Kissing Oscar Wilde’s Tomb
For years, Wilde fans made the pilgrimage to his tomb in Paris to lay a lipstick-covered smacker on the provocative writer’s final resting place. Only recently, after years of lipstick grease and scrubbings from caretakers have begun to irreparably erode the stone, has the grave marker been cleaned and covered in protective glass meant to protect Wilde from his many admirers. Somehow, however, we think love will find a way to prevail.
Every May 25th, Douglas Adams fans everywhere celebrate Towel Day by carrying a towel around with them. According to The Hitchhiker’s Guide to the Galaxy, a towel is pretty much the most important item you can have, and after all, “any man who can hitch the length and breadth of the galaxy, rough it, slum it, struggle against terrible odds, win through, and still knows where his towel is, is clearly a man to be reckoned with.”
The Jane Austen Festival
Every September, thousands of Austenophiles descend upon Bath, England, to spend a weekend dressed up as their favorite Jane Austen character. The events, organized by the Jane Austen Centre, range from promenading to eating to dancing and perusing the wares at the Country Fayre.
The Knights of King Arthur
These boy clubs seem much like the Boy Scouts in some ways — except way less popular and much nerdier. From a pamphlet entitled “The Knights of King Arthur: How to Begin and What to Do,” which you can read in its entirety here: “There comes a time when boys begin to outgrow mere physical activities, boisterous play and the desire to parade in uniform, and like to get together as indoors friends, to talk and plan and work together, and to feel exclusive and perhaps a bit superior. When they have come to this age they are ready to organize a Castle.”

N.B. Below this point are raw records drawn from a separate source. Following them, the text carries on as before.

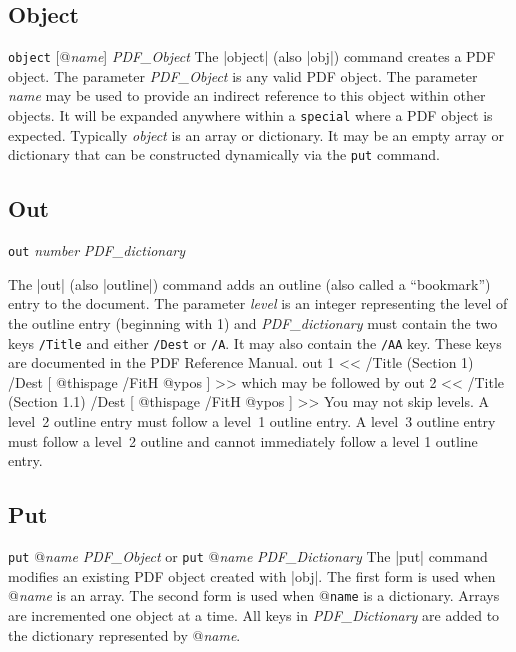 {\subsection{Object}
\syntax
{\tt object} [@{\it name}] {\it PDF\_Object}
\description
The |object| (also |obj|) command creates a
PDF object.  The parameter {\it PDF\_Object} is any valid PDF object.  The
parameter {\it name} may be used to provide an indirect reference
to this object within other
objects. It will be expanded anywhere within
a {\tt special} where a PDF object is
expected. Typically {\it object} is an array
or dictionary.  It may be an empty array or
dictionary that can be constructed dynamically via
the {\tt put} command.
\example
\begintt
{}
\endtt

\subsection{Out}
\syntax
{\tt out} {\it number} {\it PDF\_dictionary}

\description
The |out| (also |outline|) command adds an outline (also called a ``bookmark'') entry
to the document.
The parameter {\it level\/} is an integer representing the
level of the outline entry (beginning with 1) and
{\it  PDF\_dictionary\/} must contain
the two keys {\tt /Title} and either {\tt /Dest} or {\tt /A}.
It may also contain the {\tt /AA} key.  These keys are documented
in the PDF Reference Manual.
\example
\begintt
out 1 << /Title (Section 1) /Dest [ @thispage /FitH @ypos ] >>
\endtt
which may be followed by
\begintt
out 2 << /Title (Section 1.1) /Dest [ @thispage /FitH @ypos ] >>
\endtt
\note
You may not skip levels.  A level~2 outline entry
must follow a level~1 outline
entry.  A level~3 outline entry must follow a level~2 outline
and cannot immediately follow a level 1 outline entry.

\subsection{Put}
\syntax
\beginlist
{\tt put} @{\it name} {\it PDF\_Object}
\endlist
or 
\beginlist
{\tt put} @{\it name} {\it PDF\_Dictionary}
\endlist
\description
The |put| command modifies an existing PDF object created with |obj|.
The first form is used when @{\it name} is an array.  The second
form is used when @{\tt name} is a dictionary.  Arrays are
incremented one object at a time.  All keys in {\it PDF\_Dictionary}
are added to the dictionary represented by @{\it name}.
\example
\begintt
{}
\endtt

}
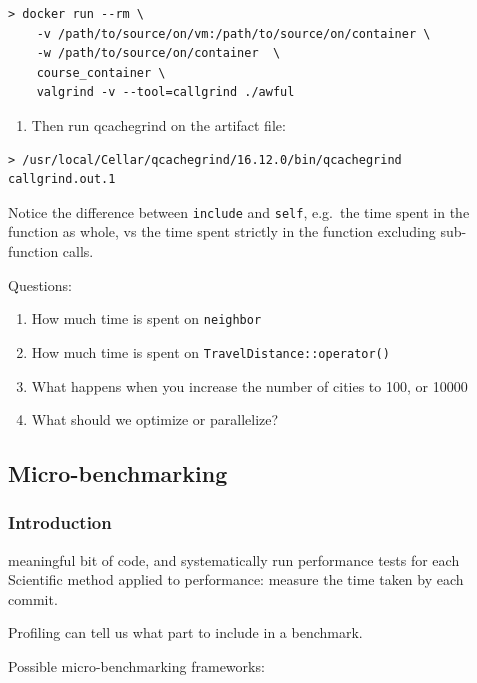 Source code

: \begin{verbatim}
> docker run --rm \
    -v /path/to/source/on/vm:/path/to/source/on/container \
    -w /path/to/source/on/container  \
    course_container \
    valgrind -v --tool=callgrind ./awful
\end{verbatim}

\begin{enumerate}
\def\labelenumi{\arabic{enumi}.}
\itemsep1pt\parskip0pt
\item
  Then run qcachegrind on the artifact file:
\end{enumerate}

\begin{verbatim}
> /usr/local/Cellar/qcachegrind/16.12.0/bin/qcachegrind callgrind.out.1
\end{verbatim}

Notice the difference between \texttt{include} and \texttt{self},
e.g.~the time spent in the function as whole, vs the time spent strictly
in the function excluding sub-function calls.

Questions:

\begin{enumerate}
\def\labelenumi{\arabic{enumi}.}
\itemsep1pt\parskip0pt
\item
  How much time is spent on \texttt{neighbor}
\item
  How much time is spent on \texttt{TravelDistance::operator()}
\item
  What happens when you increase the number of cities to 100, or 10000
\item
  What should we optimize or parallelize?
\end{enumerate}

\subsection{Micro-benchmarking}\label{micro-benchmarking}

\subsubsection{Introduction}\label{introduction-2}

meaningful bit of code, and systematically run performance tests for
each Scientific method applied to performance: measure the time taken by
each commit.

Profiling can tell us what part to include in a benchmark.

Possible micro-benchmarking frameworks:

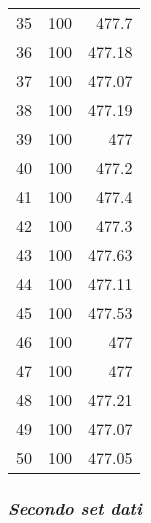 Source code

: \documentclass[a4paper]{article}
\begin{document}
\begin{center}
\begin{tabular}{|c|lr|}
			35	&	100	&	477.7	\\
			36	&	100	&	477.18	\\
			37	&	100	&	477.07	\\
			38	&	100	&	477.19	\\
			39	&	100	&	477	\\
			40	&	100	&	477.2	\\
			41	&	100	&	477.4	\\
			42	&	100	&	477.3	\\
			43	&	100	&	477.63	\\
			44	&	100	&	477.11	\\
			45	&	100	&	477.53	\\
			46	&	100	&	477	\\
			47	&	100	&	477	\\
			48	&	100	&	477.21	\\
			49	&	100	&	477.07	\\
			50	&	100	&	477.05	\\
			\bottomrule
		\end{tabular}
	\end{center}

	
		\subsubsection*{\textit{Secondo set dati}}
	
\end{document}

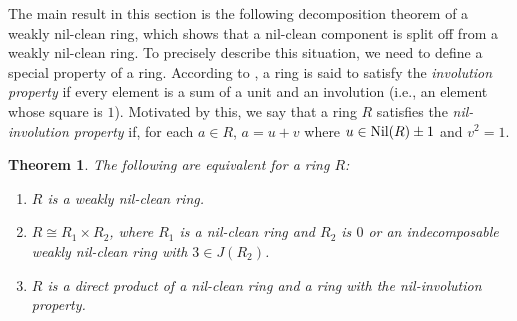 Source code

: \documentclass[12]{amsart}
\newtheorem{thm}{Theorem}
\theoremstyle{definition}
\numberwithin{equation}{section}
\begin{document}
The main result in this section is the following decomposition theorem of a weakly nil-clean ring, which shows that a nil-clean component is split off from a weakly nil-clean ring. To precisely describe this situation, we need to define a special property of a ring.  According to \cite{GMW07}, a ring is said to satisfy the {\it involution property} if every element is a sum of a unit and an involution (i.e., an element whose square is $1$). Motivated by this, we say that a ring $R$ satisfies the {\it nil-involution property} if, for each $a\in R$, $a=u+v$ where $u\in {\rm Nil}(R)\pm 1$ and $v^2=1$.

\begin{thm}\label{description} The following are equivalent for a ring $R$:
\begin{enumerate}
\item $R$ is a weakly nil-clean ring.
\item $R\cong R_1\times R_2$, where $R_1$ is a nil-clean ring and $R_2$ is $0$ or an indecomposable weakly nil-clean ring with $3\in J(R_2)$. 
\item $R$ is a direct product of a nil-clean ring and a ring with the nil-involution property.
\end{enumerate}
\end{thm}
\end{document}
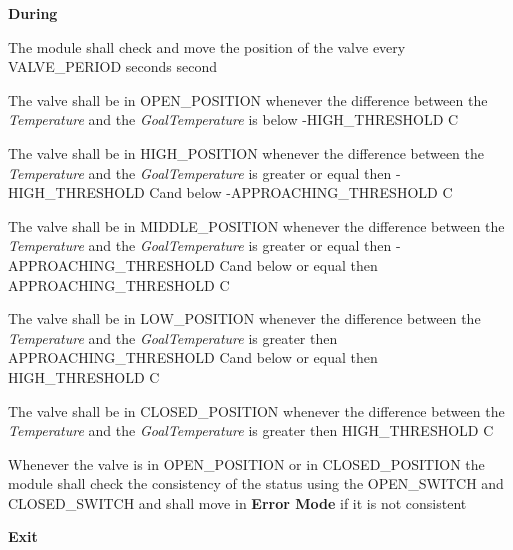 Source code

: \begin{req_enum}
\begin{req_enum}[label*=\arabic*.]
\begin{req_enum}[label*=\arabic*.]
							\item \textbf{During}
								\begin{req_enum}[label*=\arabic*.]
									\item The module shall check and move the position of the valve every VALVE\_PERIOD seconds  second
									\item The valve shall be in OPEN\_POSITION whenever the difference between the \textit{Temperature} and the \textit{GoalTemperature} is below -HIGH\_THRESHOLD C\degree
									\item The valve shall be in HIGH\_POSITION whenever the difference between the \textit{Temperature} and the \textit{GoalTemperature} is greater or equal then -HIGH\_THRESHOLD C\degree and below -APPROACHING\_THRESHOLD C\degree
									\item The valve shall be in MIDDLE\_POSITION whenever the difference between the \textit{Temperature} and the \textit{GoalTemperature} is greater or equal then -APPROACHING\_THRESHOLD C\degree and below or equal then APPROACHING\_THRESHOLD C\degree
									\item The valve shall be in LOW\_POSITION whenever the difference between the \textit{Temperature} and the \textit{GoalTemperature} is greater then APPROACHING\_THRESHOLD C\degree and below or equal then HIGH\_THRESHOLD C\degree
									\item The valve shall be in CLOSED\_POSITION whenever the difference between the \textit{Temperature} and the \textit{GoalTemperature} is greater then HIGH\_THRESHOLD C\degree
									\item Whenever the valve is in OPEN\_POSITION or in CLOSED\_POSITION the module shall check the consistency of the status using the OPEN\_SWITCH and CLOSED\_SWITCH and shall move in \textbf{Error Mode} if it is not consistent
								\end{req_enum}

							\item \textbf{Exit}
						\end{req_enum}


\end{req_enum}
\end{req_enum}
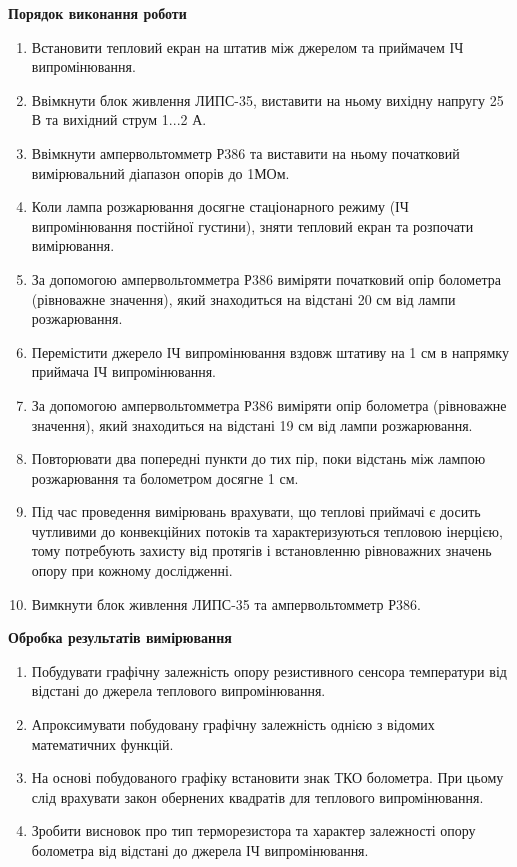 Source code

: \documentclass[a4paper,14pt]{extreport}
\begin{document}
\begin{center}
\textbf{Порядок виконання роботи}
\end{center}
\begin{enumerate}
  \item Встановити тепловий екран на штатив між джерелом та приймачем ІЧ
випромінювання.
\item  Ввімкнути блок живлення ЛИПС-35, виставити на ньому вихідну напругу 25
В та вихідний струм 1...2 А.
\item  Ввімкнути ампервольтомметр Р386 та виставити на ньому початковий
вимірювальний діапазон опорів до 1МОм.
\item  Коли лампа розжарювання досягне стаціонарного режиму (ІЧ
випромінювання постійної густини), зняти тепловий екран та розпочати
вимірювання.
\item  За допомогою ампервольтомметра Р386 виміряти початковий опір
болометра (рівноважне значення), який знаходиться на відстані 20 см від
лампи розжарювання.
\item  Перемістити джерело ІЧ випромінювання вздовж штативу на 1 см в
напрямку приймача ІЧ випромінювання.
\item  За допомогою ампервольтомметра Р386 виміряти опір болометра
(рівноважне значення), який знаходиться на відстані 19 см від лампи
розжарювання.
\item  Повторювати два попередні пункти до тих пір, поки відстань між лампою
розжарювання та болометром досягне 1 см.
\item Під час проведення вимірювань врахувати, що теплові приймачі є досить
чутливими до конвекційних потоків та характеризуються тепловою
інерцією, тому потребують захисту від протягів і встановленню рівноважних
значень опору при кожному дослідженні.
\item Вимкнути блок живлення ЛИПС-35 та ампервольтомметр Р386.
\end{enumerate}




\begin{center}
\textbf{Обробка результатів вимірювання}
\end{center}
\begin{enumerate}
\item Побудувати графічну залежність опору резистивного сенсора температури
від відстані до джерела теплового випромінювання.
\item Апроксимувати побудовану графічну залежність однією з відомих математичних функцій.
\item  На основі побудованого графіку встановити знак ТКО болометра. При цьому слід врахувати закон обернених квадратів для теплового випромінювання.
\item  Зробити висновок про тип терморезистора та характер залежності опору болометра від відстані до джерела ІЧ випромінювання.
\end{enumerate}
\clearpage
\newpage
\end{document}
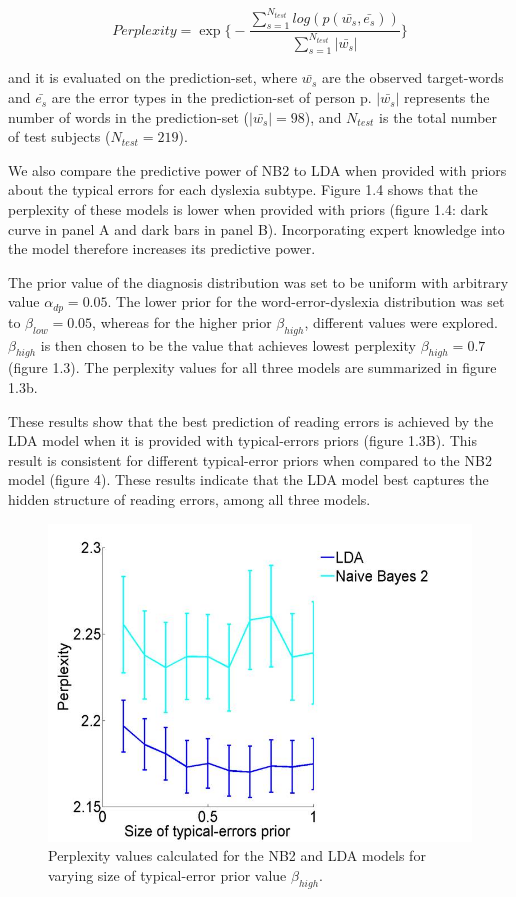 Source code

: {{\begin{equation}
Perplexity = \exp{\Bigg\{-\frac{\sum_{s=1}^{N_{test}} log(p(\bar{w_s}, \bar{e_s}))}{\sum_{s=1}^{N_{test}}|\bar{w_s}|}\Bigg\}}
\end{equation}

and it is evaluated on the prediction-set, where $ \bar{w_s} $ are the observed target-words and $ \bar{e_s} $ are the error types in the prediction-set of person p. $|\bar{w_s}|$ represents the number of words in the prediction-set ($|\bar{w_s}| = 98$), and $ N_{test} $ is the total number of test subjects ($ N_{test} = 219 $).

We also compare the predictive power of NB2 to LDA when provided with priors about the typical errors for each dyslexia subtype. Figure 1.4 shows that the perplexity of these models is lower when provided with priors (figure 1.4: dark curve in panel A and dark bars in panel B). Incorporating expert knowledge into the model therefore increases its predictive power.

The prior value of the diagnosis distribution was set to be uniform with arbitrary value $ \alpha_{dp} = 0.05 $. The lower prior for the word-error-dyslexia distribution was set to $ \beta_{low} = 0.05 $, whereas for the higher prior $ \beta_{high} $, different values were explored. $ \beta_{high} $ is then chosen to be the value that achieves lowest perplexity $ \beta_{high} = 0.7 $ (figure 1.3). The perplexity values for all three models are summarized in figure 1.3b.

These results show that the best prediction of reading errors is achieved by the LDA model when it is provided with typical-errors priors (figure 1.3B). This result is consistent for different typical-error priors when compared to the NB2 model (figure 4). These results indicate that the LDA model best captures the hidden structure of reading errors, among all three models.

\begin{figure}[h]
\vspace{.3in}
\includegraphics[width=\linewidth]{Figures/Ch1/figure5C.jpg}
\vspace{.3in}
\caption{Perplexity values calculated for the NB2 and LDA models for varying size of typical-error prior value $\beta_{high}$.}
\end{figure}

}}
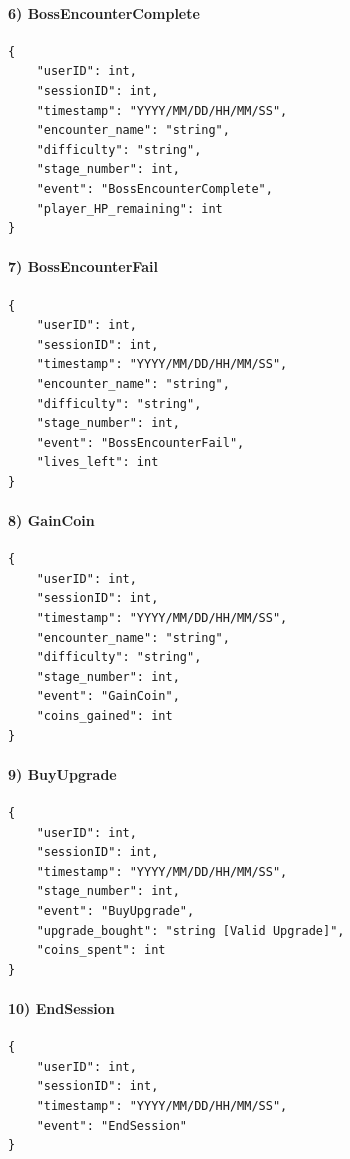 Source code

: \paragraph{6) BossEncounterComplete}
\begin{verbatim}
{
    "userID": int,
    "sessionID": int,
    "timestamp": "YYYY/MM/DD/HH/MM/SS",
    "encounter_name": "string",
    "difficulty": "string",
    "stage_number": int,
    "event": "BossEncounterComplete",
    "player_HP_remaining": int
}
\end{verbatim}

\paragraph{7) BossEncounterFail}
\begin{verbatim}
{
    "userID": int,
    "sessionID": int,
    "timestamp": "YYYY/MM/DD/HH/MM/SS",
    "encounter_name": "string",
    "difficulty": "string",
    "stage_number": int,
    "event": "BossEncounterFail",
    "lives_left": int
}
\end{verbatim}

\newpage
\paragraph{8) GainCoin}
\begin{verbatim}
{
    "userID": int,
    "sessionID": int,
    "timestamp": "YYYY/MM/DD/HH/MM/SS",
    "encounter_name": "string",
    "difficulty": "string",
    "stage_number": int,
    "event": "GainCoin",
    "coins_gained": int
}
\end{verbatim}

\paragraph{9) BuyUpgrade}
\begin{verbatim}
{
    "userID": int,
    "sessionID": int,
    "timestamp": "YYYY/MM/DD/HH/MM/SS",
    "stage_number": int,
    "event": "BuyUpgrade",
    "upgrade_bought": "string [Valid Upgrade]",
    "coins_spent": int
}
\end{verbatim}

\paragraph{10) EndSession}
\begin{verbatim}
{
    "userID": int,
    "sessionID": int,
    "timestamp": "YYYY/MM/DD/HH/MM/SS",
    "event": "EndSession"
}
\end{verbatim}

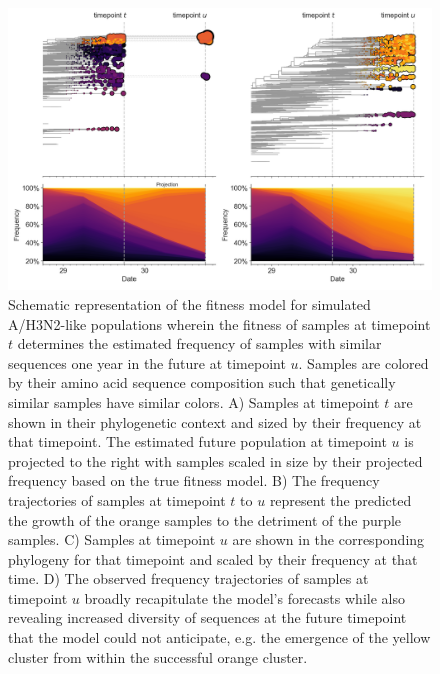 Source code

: \begin{figure}[ht]
  \begin{center}
  \includegraphics[width=\columnwidth]{figures/distance-based-fitness-model.png}
  \caption{
    Schematic representation of the fitness model for simulated A/H3N2-like populations wherein the fitness of samples at timepoint $t$ determines the estimated frequency of samples with similar sequences one year in the future at timepoint $u$.
    Samples are colored by their amino acid sequence composition such that genetically similar samples have similar colors.
    A) Samples at timepoint $t$ are shown in their phylogenetic context and sized by their frequency at that timepoint.
    The estimated future population at timepoint $u$ is projected to the right with samples scaled in size by their projected frequency based on the true fitness model.
    B) The frequency trajectories of samples at timepoint $t$ to $u$ represent the predicted the growth of the orange samples to the detriment of the purple samples.
    C) Samples at timepoint $u$ are shown in the corresponding phylogeny for that timepoint and scaled by their frequency at that time.
    D) The observed frequency trajectories of samples at timepoint $u$ broadly recapitulate the model's forecasts while also revealing increased diversity of sequences at the future timepoint that the model could not anticipate, e.g. the emergence of the yellow cluster from within the successful orange cluster.
  }
  \label{fig:model}
  \end{center}
\end{figure}


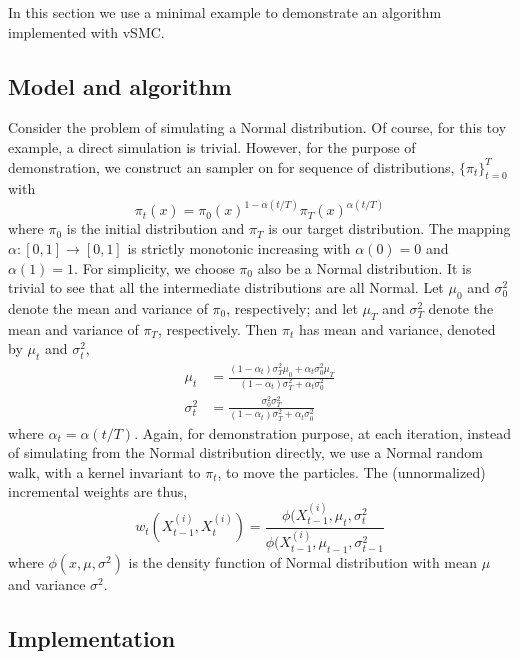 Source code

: In this section we use a minimal example to demonstrate an \smc algorithm
implemented with vSMC.

\subsection{Model and algorithm}
\label{sub:Model and algorithm}

Consider the problem of simulating a Normal distribution. Of course, for this
toy example, a direct simulation is trivial. However, for the purpose of
demonstration, we construct an \smc sampler on for sequence of distributions,
$\{\pi_t\}_{t=0}^T$ with
\begin{equation}
  \pi_t(x) = \pi_0(x)^{1 - \alpha(t/T)}\pi_T(x)^{\alpha(t/T)}
\end{equation}
where $\pi_0$ is the initial distribution and $\pi_T$ is our target
distribution. The mapping $\alpha:[0,1]\to[0,1]$ is strictly monotonic
increasing with $\alpha(0) = 0$ and $\alpha(1) = 1$. For simplicity, we choose
$\pi_0$ also be a Normal distribution. It is trivial to see that all the
intermediate distributions are all Normal. Let $\mu_0$ and $\sigma_0^2$ denote
the mean and variance of $\pi_0$, respectively; and let $\mu_T$ and
$\sigma_T^2$ denote the mean and variance of $\pi_T$, respectively. Then
$\pi_t$ has mean and variance, denoted by $\mu_t$ and $\sigma_t^2$,
\begin{align}
  \mu_t &= \frac{(1 - \alpha_t)\sigma_T^2\mu_0 + \alpha_t\sigma_0^2\mu_T}
  {(1 - \alpha_t)\sigma_T^2 + \alpha_t\sigma_0^2} \label{eq:mini mu_t}\\
  \sigma_t^2 &= \frac{\sigma_0^2\sigma_T^2}
  {(1 - \alpha_t)\sigma_T^2 + \alpha_t\sigma_0^2} \label{eq:mini var_t}
\end{align}
where $\alpha_t = \alpha(t/T)$. Again, for demonstration purpose, at each
iteration, instead of simulating from the Normal distribution directly, we use
a Normal random walk, with a kernel invariant to $\pi_t$, to move the
particles. The (unnormalized) incremental weights are thus,
\begin{equation}
  w_t(X_{t-1}^{(i)}, X_t^{(i)}) =
  \frac{\phi(X_{t-1}^{(i)},\mu_t,\sigma_t^2}
  {\phi(X_{t-1}^{(i)},\mu_{t-1},\sigma_{t-1}^2}
\end{equation}
where $\phi(x,\mu,\sigma^2)$ is the density function of Normal distribution
with mean $\mu$ and variance $\sigma^2$.

\subsection{Implementation}
\label{sub:Implementation}

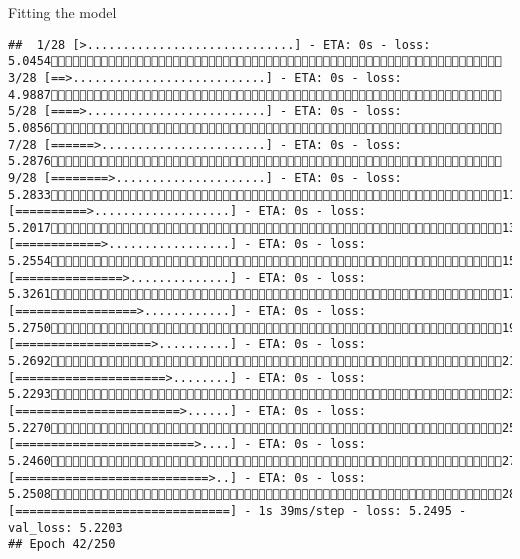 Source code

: \documentclass[
  ignorenonframetext,
]{beamer}
\begin{document}
\begin{frame}[fragile]{Fitting the model}
\begin{verbatim}
##  1/28 [>.............................] - ETA: 0s - loss: 5.0454 3/28 [==>...........................] - ETA: 0s - loss: 4.9887 5/28 [====>.........................] - ETA: 0s - loss: 5.0856 7/28 [======>.......................] - ETA: 0s - loss: 5.2876 9/28 [========>.....................] - ETA: 0s - loss: 5.283311/28 [==========>...................] - ETA: 0s - loss: 5.201713/28 [============>.................] - ETA: 0s - loss: 5.255415/28 [===============>..............] - ETA: 0s - loss: 5.326117/28 [=================>............] - ETA: 0s - loss: 5.275019/28 [===================>..........] - ETA: 0s - loss: 5.269221/28 [=====================>........] - ETA: 0s - loss: 5.229323/28 [=======================>......] - ETA: 0s - loss: 5.227025/28 [=========================>....] - ETA: 0s - loss: 5.246027/28 [===========================>..] - ETA: 0s - loss: 5.250828/28 [==============================] - 1s 39ms/step - loss: 5.2495 - val_loss: 5.2203
## Epoch 42/250

\end{verbatim}
\end{frame}
\end{document}
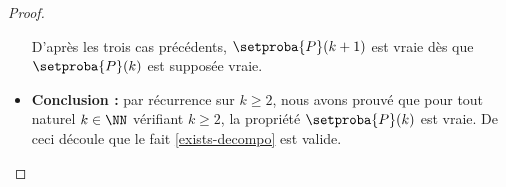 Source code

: \begin{proof}
\begin{itemize}[label=\small\textbullet]
		\medskip
		\noindent
		D'après les trois cas précédents, $\setproba{P}(k + 1)$ est vraie dès que $\setproba{P}(k)$ est supposée vraie.


		\medskip
		\item \textbf{Conclusion :} par récurrence sur $k \geq 2$, nous avons prouvé que pour tout naturel $k \in \NN$ vérifiant $k \geq 2$, la propriété $\setproba{P}(k)$ est vraie.
		De ceci découle que le fait \ref{exists-decompo} est valide.
	\end{itemize}
\end{proof}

The Annual Moby Dick Marathon
Every year, the New Bedford Whaling Museum hosts a marathon continuous reading of Herman Melville’s Moby Dick, among other Melville-related activities including an interactive game of “Stump the Scholars,” over a three day weekend. Nothing fishy about that.
Baker Street Irregulars
In Arthur Conan Doyle’s Sherlock Holmes stories, the Baker Street Irregulars are a gang of street kids who Holmes sometimes employs to help him with his cases. In modern life, the Baker Street Irregulars are an invitation-only society who only award membership and the accompanying customary “Irregular Shilling” to eminent Sherlockian scholars. Isaac Asimov and Neil Gaiman are both members. The group convenes for a fancy dinner once a year, and hosts other Sherlock-oriented activities open to the public.